On May 2nd, British luxury fashion brand Burberry filed a complaint alleging trademark infringement and dilution against American retailer Target Corporation in the Southern District of New York. At issue in the case is the sale of scarves and other fashion items in Target stores which include a pattern closely resembling the iconic Burberry check trademark.
In its suit, Burberry notes that it began using the Burberry check mark in the 1920s. Burberry has registered trademarks for the check pattern both in a distinctive red, camel, black and white color pattern as well as the check with no specified color scheme, giving Burberry the right to use the pattern in any color combination.
Burberry discovered Target’s infringement of its check trademarks in 2017 when it learned that Target was marketing a line of fashion scarves which closely resembled Burberry’s own products. Burberry alleges that the scarves are of inferior quality compared to Burberry’s scarves while remaining visually identical to the original. Burberry sent a cease-and-desist letter to Target in 2017 asking the retailer to stop sales of scarves and other infringing items using the check trademark including eyewear, luggage and bottles. Target’s continued marketing of these products in the months after receiving the cease-and-desist letter from Burberry, representing willful infringement of Burberry’s marks.
Burberry’s suit against Target includes eight claims for relief including claims for trademark counterfeiting, trademark infringement under both the Lanham Act and at common law, false designation of origin, trademark dilution under both the Lanham Act and New York State law, and deceptives act under New York State law. Burberry is seeking an injunction preventing Target’s sale of the infringing products as well as trebled damages, or, in the alternative, trebled illicit profits, or, in the alternative, statutory damages of up to $2 million for each trademark infringed by Target.

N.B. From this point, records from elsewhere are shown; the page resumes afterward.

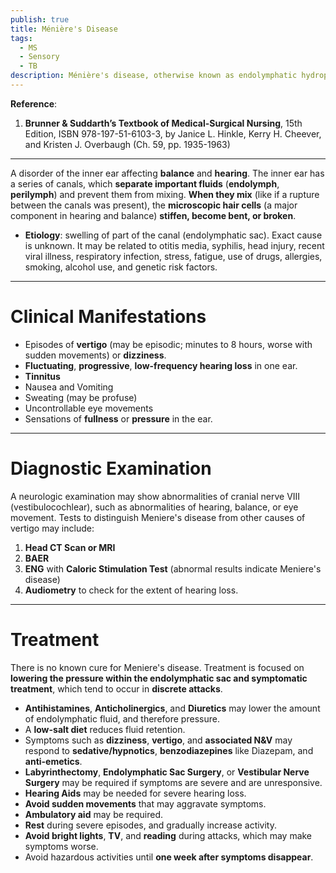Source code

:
```yaml
---
publish: true
title: Ménière's Disease
tags:
  - MS
  - Sensory
  - TB
description: Ménière's disease, otherwise known as endolymphatic hydrops, is a disorder of the inner ear affecting balance and hearing.
---
```

**Reference**:
1. **Brunner & Suddarth’s Textbook of Medical-Surgical Nursing**, 15th Edition, ISBN 978-197-51-6103-3, by Janice L. Hinkle, Kerry H. Cheever, and Kristen J. Overbaugh (Ch. 59, pp. 1935-1963)

___

A disorder of the inner ear affecting **balance** and **hearing**. The inner ear has a series of canals, which **separate important fluids** (**endolymph**, **perilymph**) and prevent them from mixing. **When they mix** (like if a rupture between the canals was present), the **microscopic hair cells** (a major component in hearing and balance) **stiffen, become bent, or broken**.
- **Etiology**: swelling of part of the canal (endolymphatic sac). Exact cause is unknown. It may be related to otitis media, syphilis, head injury, recent viral illness, respiratory infection, stress, fatigue, use of drugs, allergies, smoking, alcohol use, and genetic risk factors.

___

# Clinical Manifestations
- Episodes of **vertigo** (may be episodic; minutes to 8 hours, worse with sudden movements) or **dizziness**.
- **Fluctuating**, **progressive**, **low-frequency hearing loss** in one ear.
- **Tinnitus**
- Nausea and Vomiting
- Sweating (may be profuse)
- Uncontrollable eye movements
- Sensations of **fullness** or **pressure** in the ear.

___

# Diagnostic Examination
A neurologic examination may show abnormalities of cranial nerve VIII (vestibulocochlear), such as abnormalities of hearing, balance, or eye movement. Tests to distinguish Meniere's disease from other causes of vertigo may include:
1. **Head CT Scan or MRI**
2. **BAER**
3. **ENG** with **Caloric Stimulation Test** (abnormal results indicate Meniere's disease)
4. **Audiometry** to check for the extent of hearing loss.

___

# Treatment
There is no known cure for Meniere's disease. Treatment is focused on **lowering the pressure within the endolymphatic sac and symptomatic treatment**, which tend to occur in **discrete attacks**.
- **Antihistamines**, **Anticholinergics**, and **Diuretics** may lower the amount of endolymphatic fluid, and therefore pressure.
- A **low-salt diet** reduces fluid retention.
- Symptoms such as **dizziness**, **vertigo**, and **associated N&V** may respond to **sedative/hypnotics**, **benzodiazepines** like Diazepam, and **anti-emetics**.
- **Labyrinthectomy**, **Endolymphatic Sac Surgery**, or **Vestibular Nerve Surgery** may be required if symptoms are severe and are unresponsive.
- **Hearing Aids** may be needed for severe hearing loss.
- **Avoid sudden movements** that may aggravate symptoms.
- **Ambulatory aid** may be required.
- **Rest** during severe episodes, and gradually increase activity.
- **Avoid bright lights**, **TV**, and **reading** during attacks, which may make symptoms worse.
- Avoid hazardous activities until **one week after symptoms disappear**.
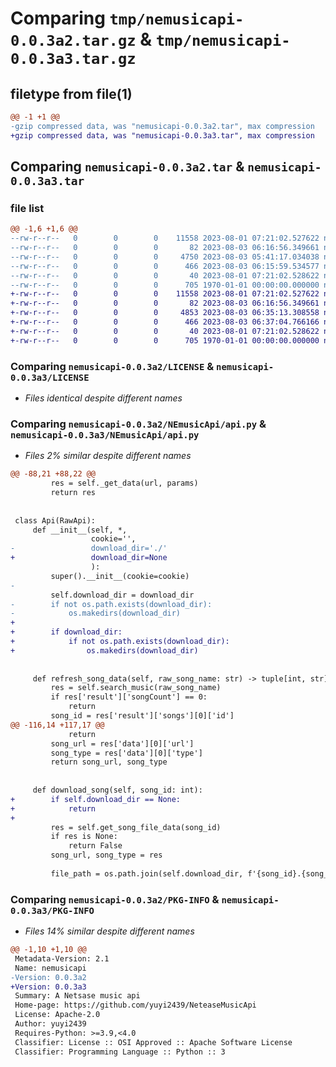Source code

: # Comparing `tmp/nemusicapi-0.0.3a2.tar.gz` & `tmp/nemusicapi-0.0.3a3.tar.gz`

## filetype from file(1)

```diff
@@ -1 +1 @@
-gzip compressed data, was "nemusicapi-0.0.3a2.tar", max compression
+gzip compressed data, was "nemusicapi-0.0.3a3.tar", max compression
```

## Comparing `nemusicapi-0.0.3a2.tar` & `nemusicapi-0.0.3a3.tar`

### file list

```diff
@@ -1,6 +1,6 @@
--rw-r--r--   0        0        0    11558 2023-08-01 07:21:02.527622 nemusicapi-0.0.3a2/LICENSE
--rw-r--r--   0        0        0       82 2023-08-03 06:16:56.349661 nemusicapi-0.0.3a2/NEmusicApi/__init__.py
--rw-r--r--   0        0        0     4750 2023-08-03 05:41:17.034038 nemusicapi-0.0.3a2/NEmusicApi/api.py
--rw-r--r--   0        0        0      466 2023-08-03 06:15:59.534577 nemusicapi-0.0.3a2/pyproject.toml
--rw-r--r--   0        0        0       40 2023-08-01 07:21:02.528622 nemusicapi-0.0.3a2/README.md
--rw-r--r--   0        0        0      705 1970-01-01 00:00:00.000000 nemusicapi-0.0.3a2/PKG-INFO
+-rw-r--r--   0        0        0    11558 2023-08-01 07:21:02.527622 nemusicapi-0.0.3a3/LICENSE
+-rw-r--r--   0        0        0       82 2023-08-03 06:16:56.349661 nemusicapi-0.0.3a3/NEmusicApi/__init__.py
+-rw-r--r--   0        0        0     4853 2023-08-03 06:35:13.308558 nemusicapi-0.0.3a3/NEmusicApi/api.py
+-rw-r--r--   0        0        0      466 2023-08-03 06:37:04.766166 nemusicapi-0.0.3a3/pyproject.toml
+-rw-r--r--   0        0        0       40 2023-08-01 07:21:02.528622 nemusicapi-0.0.3a3/README.md
+-rw-r--r--   0        0        0      705 1970-01-01 00:00:00.000000 nemusicapi-0.0.3a3/PKG-INFO
```

### Comparing `nemusicapi-0.0.3a2/LICENSE` & `nemusicapi-0.0.3a3/LICENSE`

 * *Files identical despite different names*

### Comparing `nemusicapi-0.0.3a2/NEmusicApi/api.py` & `nemusicapi-0.0.3a3/NEmusicApi/api.py`

 * *Files 2% similar despite different names*

```diff
@@ -88,21 +88,22 @@
         res = self._get_data(url, params)
         return res
 
 
 class Api(RawApi):
     def __init__(self, *, 
                  cookie='',
-                 download_dir='./'
+                 download_dir=None
                  ):
         super().__init__(cookie=cookie)
-        
         self.download_dir = download_dir
-        if not os.path.exists(download_dir):
-            os.makedirs(download_dir)
+        
+        if download_dir:
+            if not os.path.exists(download_dir):
+                os.makedirs(download_dir)
     
     
     def refresh_song_data(self, raw_song_name: str) -> tuple[int, str] | None:
         res = self.search_music(raw_song_name)
         if res['result']['songCount'] == 0:
             return
         song_id = res['result']['songs'][0]['id']
@@ -116,14 +117,17 @@
             return
         song_url = res['data'][0]['url']
         song_type = res['data'][0]['type']
         return song_url, song_type
 
 
     def download_song(self, song_id: int):
+        if self.download_dir == None:
+            return
+        
         res = self.get_song_file_data(song_id)
         if res is None:
             return False
         song_url, song_type = res
         
         file_path = os.path.join(self.download_dir, f'{song_id}.{song_type}')
```

### Comparing `nemusicapi-0.0.3a2/PKG-INFO` & `nemusicapi-0.0.3a3/PKG-INFO`

 * *Files 14% similar despite different names*

```diff
@@ -1,10 +1,10 @@
 Metadata-Version: 2.1
 Name: nemusicapi
-Version: 0.0.3a2
+Version: 0.0.3a3
 Summary: A Netsase music api
 Home-page: https://github.com/yuyi2439/NeteaseMusicApi
 License: Apache-2.0
 Author: yuyi2439
 Requires-Python: >=3.9,<4.0
 Classifier: License :: OSI Approved :: Apache Software License
 Classifier: Programming Language :: Python :: 3
```


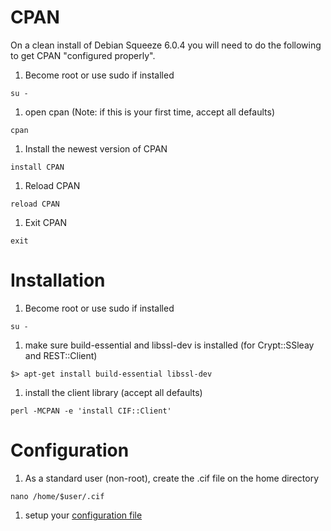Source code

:# CPAN #
On a clean install of Debian Squeeze 6.0.4 you will need to do the following to get CPAN "configured properly".

  1. Become root or use sudo if installed
```
su -
```
  1. open cpan (Note: if this is your first time, accept all defaults)
```
cpan
```
  1. Install the newest version of CPAN
```
install CPAN
```
  1. Reload CPAN
```
reload CPAN
```
  1. Exit CPAN
```
exit
```

# Installation #
  1. Become root or use sudo if installed
```
su -
```
  1. make sure build-essential and libssl-dev is installed (for Crypt::SSleay and REST::Client)
```
$> apt-get install build-essential libssl-dev
```
  1. install the client library (accept all defaults)
```
perl -MCPAN -e 'install CIF::Client'
```

# Configuration #
  1. As a standard user (non-root), create the .cif file on the home directory
```
nano /home/$user/.cif
```
  1. setup your [configuration file](GlobalConfigurationFile.md)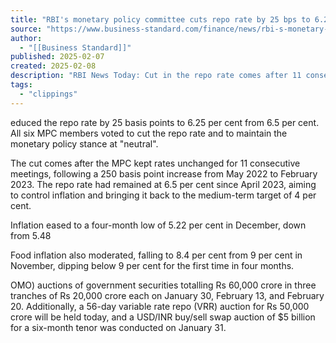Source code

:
 ```yaml
---
title: "RBI's monetary policy committee cuts repo rate by 25 bps to 6.25%, RBI News Today"
source: "https://www.business-standard.com/finance/news/rbi-s-monetary-policy-committee-cuts-repo-rate-by-25-bps-to-6-25-125020700384_1.html"
author:
  - "[[Business Standard]]"
published: 2025-02-07
created: 2025-02-08
description: "RBI News Today: Cut in the repo rate comes after 11 consecutive MPC meetings in which the rate remained unchanged at 6.50%"
tags:
  - "clippings"
---
```

educed the repo rate by 25 basis points to 6.25 per cent from 6.5 per cent. All six MPC members voted to cut the repo rate and to maintain the monetary policy stance at "neutral".

The cut comes after the MPC kept rates unchanged for 11 consecutive meetings, following a 250 basis point increase from May 2022 to February 2023. The repo rate had remained at 6.5 per cent since April 2023, aiming to control inflation and bringing it back to the medium-term target of 4 per cent.

Inflation eased to a four-month low of 5.22 per cent in December, down from 5.48

Food inflation also moderated, falling to 8.4 per cent from 9 per cent in November, dipping below 9 per cent for the first time in four months.

OMO) auctions of government securities totalling Rs 60,000 crore in three tranches of Rs 20,000 crore each on January 30, February 13, and February 20. Additionally, a 56-day variable rate repo (VRR) auction for Rs 50,000 crore will be held today, and a USD/INR buy/sell swap auction of $5 billion for a six-month tenor was conducted on January 31.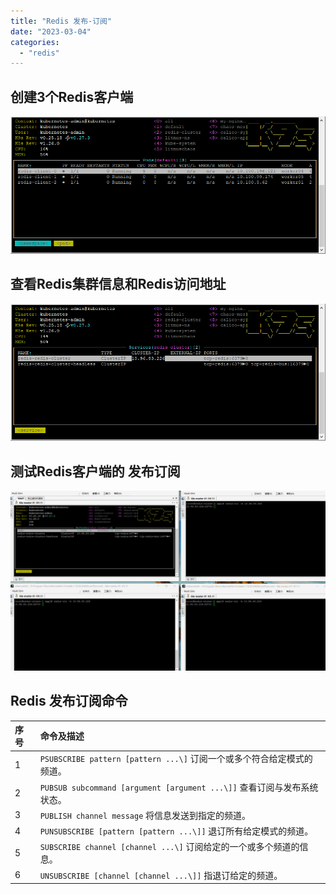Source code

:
 ```yaml
---
title: "Redis 发布-订阅"
date: "2023-03-04"
categories: 
  - "redis"
---
```


## 创建3个Redis客户端

[![](images/clients.png)](http://qiniu.dev-share.top/image/clients.png)

## 查看Redis集群信息和Redis访问地址

[![](images/redis-cluster-info.png)](http://qiniu.dev-share.top/image/redis-cluster-info.png)

## 测试Redis客户端的 发布订阅

[![](images/redis-pub-sub.gif)](http://qiniu.dev-share.top/image/gif/redis-pub-sub.gif)

## Redis 发布订阅命令

| 序号 | 命令及描述 |
| :-- | :-- |
| 1 | `PSUBSCRIBE pattern [pattern ...\]` 订阅一个或多个符合给定模式的频道。 |
| 2 | `PUBSUB subcommand [argument [argument ...\]]` 查看订阅与发布系统状态。 |
| 3 | `PUBLISH channel message` 将信息发送到指定的频道。 |
| 4 | `PUNSUBSCRIBE [pattern [pattern ...\]]` 退订所有给定模式的频道。 |
| 5 | `SUBSCRIBE channel [channel ...\]` 订阅给定的一个或多个频道的信息。 |
| 6 | `UNSUBSCRIBE [channel [channel ...\]]` 指退订给定的频道。 |

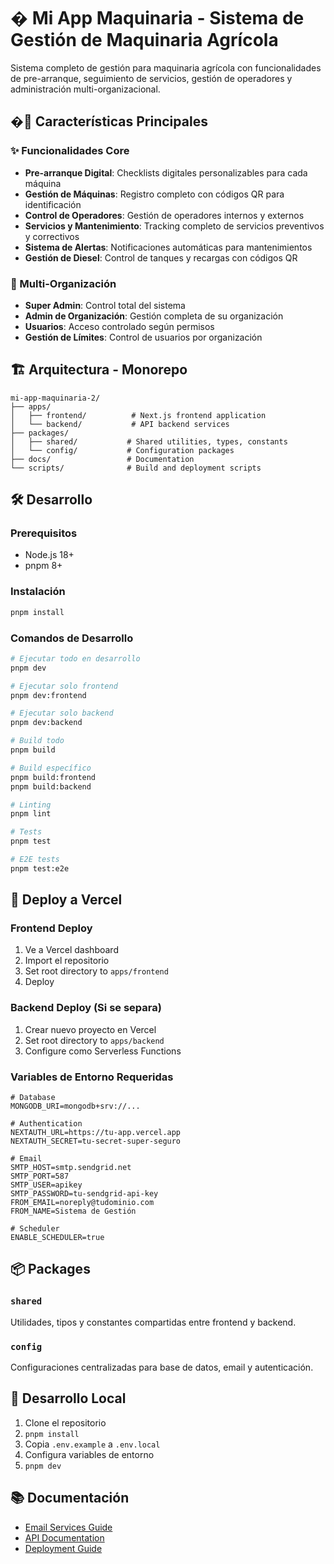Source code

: # � Mi App Maquinaria - Sistema de Gestión de Maquinaria Agrícola

Sistema completo de gestión para maquinaria agrícola con funcionalidades de pre-arranque, seguimiento de servicios, gestión de operadores y administración multi-organizacional.

## �🚀 Características Principales

### ✨ Funcionalidades Core
- **Pre-arranque Digital**: Checklists digitales personalizables para cada máquina
- **Gestión de Máquinas**: Registro completo con códigos QR para identificación
- **Control de Operadores**: Gestión de operadores internos y externos
- **Servicios y Mantenimiento**: Tracking completo de servicios preventivos y correctivos
- **Sistema de Alertas**: Notificaciones automáticas para mantenimientos
- **Gestión de Diesel**: Control de tanques y recargas con códigos QR

### 🏢 Multi-Organización
- **Super Admin**: Control total del sistema
- **Admin de Organización**: Gestión completa de su organización
- **Usuarios**: Acceso controlado según permisos
- **Gestión de Límites**: Control de usuarios por organización

## 🏗️ Arquitectura - Monorepo

```
mi-app-maquinaria-2/
├── apps/
│   ├── frontend/          # Next.js frontend application
│   └── backend/           # API backend services
├── packages/
│   ├── shared/           # Shared utilities, types, constants
│   └── config/           # Configuration packages
├── docs/                 # Documentation
└── scripts/              # Build and deployment scripts
```

## 🛠️ Desarrollo

### Prerequisitos
- Node.js 18+
- pnpm 8+

### Instalación
```bash
pnpm install
```

### Comandos de Desarrollo

```bash
# Ejecutar todo en desarrollo
pnpm dev

# Ejecutar solo frontend
pnpm dev:frontend

# Ejecutar solo backend
pnpm dev:backend

# Build todo
pnpm build

# Build específico
pnpm build:frontend
pnpm build:backend

# Linting
pnpm lint

# Tests
pnpm test

# E2E tests
pnpm test:e2e
```

## 🚀 Deploy a Vercel

### Frontend Deploy
1. Ve a Vercel dashboard
2. Import el repositorio
3. Set root directory to `apps/frontend`
4. Deploy

### Backend Deploy (Si se separa)
1. Crear nuevo proyecto en Vercel
2. Set root directory to `apps/backend`
3. Configure como Serverless Functions

### Variables de Entorno Requeridas

```env
# Database
MONGODB_URI=mongodb+srv://...

# Authentication
NEXTAUTH_URL=https://tu-app.vercel.app
NEXTAUTH_SECRET=tu-secret-super-seguro

# Email
SMTP_HOST=smtp.sendgrid.net
SMTP_PORT=587
SMTP_USER=apikey
SMTP_PASSWORD=tu-sendgrid-api-key
FROM_EMAIL=noreply@tudominio.com
FROM_NAME=Sistema de Gestión

# Scheduler
ENABLE_SCHEDULER=true
```

## 📦 Packages

### `shared`
Utilidades, tipos y constantes compartidas entre frontend y backend.

### `config`
Configuraciones centralizadas para base de datos, email y autenticación.

## 🔧 Desarrollo Local

1. Clone el repositorio
2. `pnpm install`
3. Copia `.env.example` a `.env.local`
4. Configura variables de entorno
5. `pnpm dev`

## 📚 Documentación

- [Email Services Guide](./docs/email-services-guide.md)
- [API Documentation](./docs/api.md)
- [Deployment Guide](./docs/deployment.md)

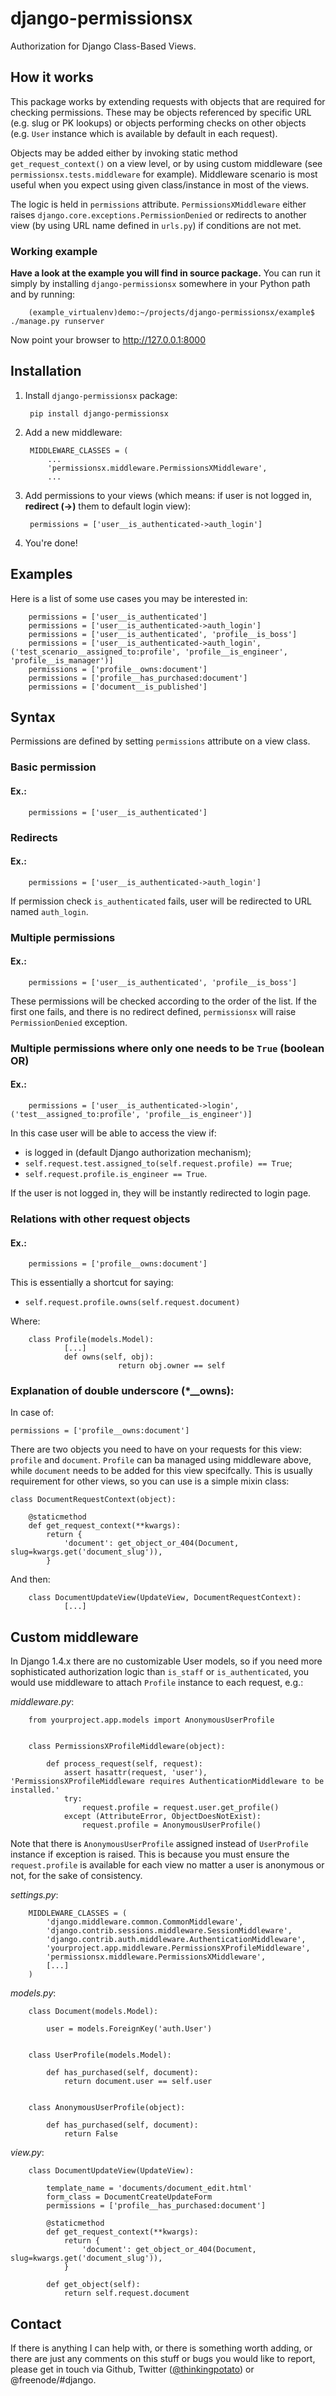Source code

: # django-permissionsx

Authorization for Django Class-Based Views.

## How it works

This package works by extending requests with objects that are required for checking permissions. These may be objects referenced by specific URL (e.g. slug or PK lookups) or objects performing checks on other objects (e.g. ```User``` instance which is available by default in each request).

Objects may be added either by invoking static method ```get_request_context()``` on a view level, or by using custom middleware (see ```permissionsx.tests.middleware``` for example). Middleware scenario is most useful when you expect using given class/instance in most of the views.

The logic is held in ```permissions``` attribute. ```PermissionsXMiddleware``` either raises ```django.core.exceptions.PermissionDenied``` or redirects to another view (by using URL name defined in ```urls.py```) if conditions are not met.

### Working example

**Have a look at the example you will find in source package.** You can run it simply by installing ```django-permissionsx``` somewhere in your Python path and by running:

        (example_virtualenv)demo:~/projects/django-permissionsx/example$ ./manage.py runserver

Now point your browser to http://127.0.0.1:8000

## Installation

1. Install ```django-permissionsx``` package:

        pip install django-permissionsx

2. Add a new middleware:

        MIDDLEWARE_CLASSES = (
            ...
            'permissionsx.middleware.PermissionsXMiddleware',
            ...

3. Add permissions to your views (which means: if user is not logged in, **redirect (->)** them to default login view):

        permissions = ['user__is_authenticated->auth_login']

4. You're done!

## Examples

Here is a list of some use cases you may be interested in:

        permissions = ['user__is_authenticated']
        permissions = ['user__is_authenticated->auth_login']
        permissions = ['user__is_authenticated', 'profile__is_boss']
        permissions = ['user__is_authenticated->auth_login', ('test_scenario__assigned_to:profile', 'profile__is_engineer', 'profile__is_manager')]
        permissions = ['profile__owns:document']
        permissions = ['profile__has_purchased:document']
        permissions = ['document__is_published']

## Syntax

Permissions are defined by setting ```permissions``` attribute on a view class.

### Basic permission

#### Ex.:
        permissions = ['user__is_authenticated']

### Redirects

#### Ex.:
        permissions = ['user__is_authenticated->auth_login']

If permission check ```is_authenticated``` fails, user will be redirected to URL named ```auth_login```.
        
### Multiple permissions

#### Ex.:
        permissions = ['user__is_authenticated', 'profile__is_boss']

These permissions will be checked according to the order of the list. If the first one fails, and there is no redirect defined, ```permissionsx``` will raise ```PermissionDenied``` exception.

### Multiple permissions where only one needs to be ```True``` (boolean OR)

#### Ex.:
        permissions = ['user__is_authenticated->login', ('test__assigned_to:profile', 'profile__is_engineer')]

In this case user will be able to access the view if:

* is logged in (default Django authorization mechanism);
* ```self.request.test.assigned_to(self.request.profile) == True```;
* ```self.request.profile.is_engineer == True```.

If the user is not logged in, they will be instantly redirected to login page.

### Relations with other request objects

#### Ex.:
        permissions = ['profile__owns:document']

This is essentially a shortcut for saying:

* ```self.request.profile.owns(self.request.document)```

Where:

        class Profile(models.Model):
                [...]
                def owns(self, obj):
                            return obj.owner == self

### Explanation of double underscore (*__owns):

In case of:

    permissions = ['profile__owns:document']

There are two objects you need to have on your requests for this view: ```profile``` and ```document```. ```Profile``` can ba managed using middleware above, while ```document``` needs to be added for this view specifcally. This is usually requirement for other views, so you can use is a simple mixin class:

    class DocumentRequestContext(object):

        @staticmethod
        def get_request_context(**kwargs):
            return {
                'document': get_object_or_404(Document, slug=kwargs.get('document_slug')),
            }

And then:

        class DocumentUpdateView(UpdateView, DocumentRequestContext):
                [...]

## Custom middleware

In Django 1.4.x there are no customizable User models, so if you need more sophisticated authorization logic than ```is_staff``` or ```is_authenticated```, you would use middleware to attach ```Profile``` instance to each request, e.g.:

*middleware.py*:

        from yourproject.app.models import AnonymousUserProfile


        class PermissionsXProfileMiddleware(object):

            def process_request(self, request):
                assert hasattr(request, 'user'), 'PermissionsXProfileMiddleware requires AuthenticationMiddleware to be installed.'
                try:        
                    request.profile = request.user.get_profile()
                except (AttributeError, ObjectDoesNotExist):
                    request.profile = AnonymousUserProfile()


Note that there is ```AnonymousUserProfile``` assigned instead of ```UserProfile``` instance if exception is raised. This is because you must ensure the ```request.profile``` is available for each view no matter a user is anonymous or not, for the sake of consistency.


*settings.py*:

        MIDDLEWARE_CLASSES = (
            'django.middleware.common.CommonMiddleware',
            'django.contrib.sessions.middleware.SessionMiddleware',
            'django.contrib.auth.middleware.AuthenticationMiddleware',
            'yourproject.app.middleware.PermissionsXProfileMiddleware',
            'permissionsx.middleware.PermissionsXMiddleware',
            [...]
        )

*models.py*:

        class Document(models.Model):

            user = models.ForeignKey('auth.User')


        class UserProfile(models.Model):

            def has_purchased(self, document):
                return document.user == self.user


        class AnonymousUserProfile(object):

            def has_purchased(self, document):
                return False

*view.py*:

        class DocumentUpdateView(UpdateView):

            template_name = 'documents/document_edit.html'
            form_class = DocumentCreateUpdateForm
            permissions = ['profile__has_purchased:document']

            @staticmethod
            def get_request_context(**kwargs):
                return {
                    'document': get_object_or_404(Document, slug=kwargs.get('document_slug')),
                }

            def get_object(self):
                return self.request.document


## Contact


If there is anything I can help with, or there is something worth adding, or there are just any comments on this stuff or bugs you would like to report, please get in touch via Github, Twitter ([@thinkingpotato](http://twitter.com/thinkingpotato/)) or @freenode/#django.
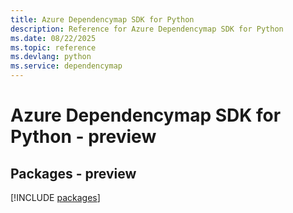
 ```yaml
---
title: Azure Dependencymap SDK for Python
description: Reference for Azure Dependencymap SDK for Python
ms.date: 08/22/2025
ms.topic: reference
ms.devlang: python
ms.service: dependencymap
---
```

# Azure Dependencymap SDK for Python - preview
## Packages - preview
[!INCLUDE [packages](dependencymap-index.md)]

Burberry has been increasing its trademark policing efforts in recent years according to information collected through legal analytics service Lex Machina. After seeing a spike of 10 cases filed in 2010 dip down to only one case filed in 2011, Burberry’s trademark litigation filings have steadily increased up to nine cases filed last year. Although Burberry doesn’t file as many trademark infringement suits as other brand owners, the cases the company does bring to district court tend to result in large damages award. A 2017 Trademark Litigation Report released last year by Lex Machina shows that Burberry was awarded the second-largest amount of damages in trademark litigation between January 2009 and October 2017, although the vast majority of those damages were awarded on default judgments.